Les habitants d'Ophel étaient encore
remplis d'effroi et d'affliction lorsqu'un nouvel incident vint exciter leur
pitié. La Mère de Jésus fut ramenée par les saintes femmes, à travers Ophel,
vers la maison de Marie, mère de Marc, qui était au pied de la montagne de
Sion. Lorsqu'ils la reconnurent, ils donnèrent de nouvelles marques de douleur
et de compassion, et ils se pressèrent tellement autour de Marie, qu'elle était
presque portée par la foule. Marie était muette de douleur. Arrivée chez Marie,
mère de Marc, elle ne parla qu'à l'arrivée de Jean, qui lui raconta tout ce
qu'il avait vu depuis la sortie du Cénacle. Plus tard on conduisit la sainte
Vierge dans la maison de Marthe, qui était dans la partie occidentale de la
ville, près du château de Lazare. On lui fit faire plusieurs détours, en évitant
les chemins par lesquels Jésus avait été conduit, pour ne pas trop augmenter
son chagrin. Pierre et Jean, qui avaient suivi Jésus de loin, coururent chez
quelques serviteurs des princes et prêtres que Jean connaissait, afin de
pouvoir entrer dans les salles du tribunal où leur maître était conduit. Ces
hommes de la connaissance de Jean étaient des espèces de messagers de
chancellerie, lesquels devaient actuellement courir toute la ville pour
réveiller les anciens du peuple et plusieurs autres personnes convoquées pour
le jugement ils désiraient rendre service aux deux apôtres, mais ils ne
trouvèrent pas d'autre moyen que de revêtir Pierre et Jean d'un manteau
semblable aux leurs, et de se faire aider par eux à porter des convocations,
afin qu'ils pussent ensuite rentrer, si la faveur de leur costume, dans le
tribunal de Caïphe, où se trouvaient rassemblés des soldats et des faux
témoins, et d'ou on faisait sortir toute autre personne.

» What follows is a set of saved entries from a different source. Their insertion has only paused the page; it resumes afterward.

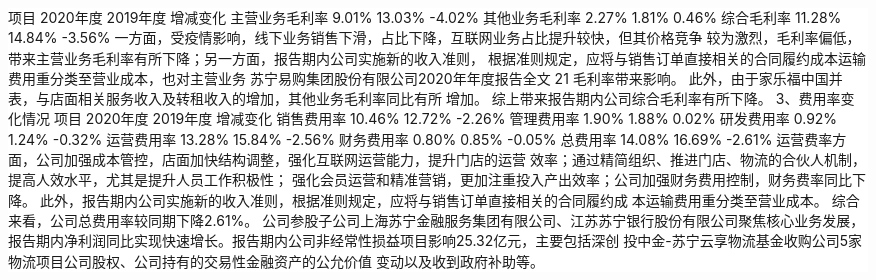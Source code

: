 项目
2020年度
2019年度
增减变化
主营业务毛利率
9.01%
13.03%
-4.02%
其他业务毛利率
2.27%
1.81%
0.46%
综合毛利率
11.28%
14.84%
-3.56%
一方面，受疫情影响，线下业务销售下滑，占比下降，互联网业务占比提升较快，但其价格竞争
较为激烈，毛利率偏低，带来主营业务毛利率有所下降；另一方面，报告期内公司实施新的收入准则，
根据准则规定，应将与销售订单直接相关的合同履约成本运输费用重分类至营业成本，也对主营业务
苏宁易购集团股份有限公司2020年年度报告全文
21
毛利率带来影响。
此外，由于家乐福中国并表，与店面相关服务收入及转租收入的增加，其他业务毛利率同比有所
增加。
综上带来报告期内公司综合毛利率有所下降。
3、费用率变化情况
项目
2020年度
2019年度
增减变化
销售费用率
10.46%
12.72%
-2.26%
管理费用率
1.90%
1.88%
0.02%
研发费用率
0.92%
1.24%
-0.32%
运营费用率
13.28%
15.84%
-2.56%
财务费用率
0.80%
0.85%
-0.05%
总费用率
14.08%
16.69%
-2.61%
运营费率方面，公司加强成本管控，店面加快结构调整，强化互联网运营能力，提升门店的运营
效率；通过精简组织、推进门店、物流的合伙人机制，提高人效水平，尤其是提升人员工作积极性；
强化会员运营和精准营销，更加注重投入产出效率；公司加强财务费用控制，财务费率同比下降。
此外，报告期内公司实施新的收入准则，根据准则规定，应将与销售订单直接相关的合同履约成
本运输费用重分类至营业成本。
综合来看，公司总费用率较同期下降2.61%。
公司参股子公司上海苏宁金融服务集团有限公司、江苏苏宁银行股份有限公司聚焦核心业务发展，
报告期内净利润同比实现快速增长。报告期内公司非经常性损益项目影响25.32亿元，主要包括深创
投中金-苏宁云享物流基金收购公司5家物流项目公司股权、公司持有的交易性金融资产的公允价值
变动以及收到政府补助等。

Nicomède, Joseph d'Arimathie, et
d'autres gens bien intentionnés étant membres du conseil, les apôtres se
chargèrent de les avertir, et ils firent venir ainsi quelques amis de leur maître
que peut-être les Pharisiens auraient volontairement oubliés de convoquer. Pendant
ce temps-là, Judas errait comme un criminel fou de désespoir que le démon
obsède au pied des escarpements qui terminent Jérusalem au midi parmi les
décombres et les immondices entassés en ce lieu.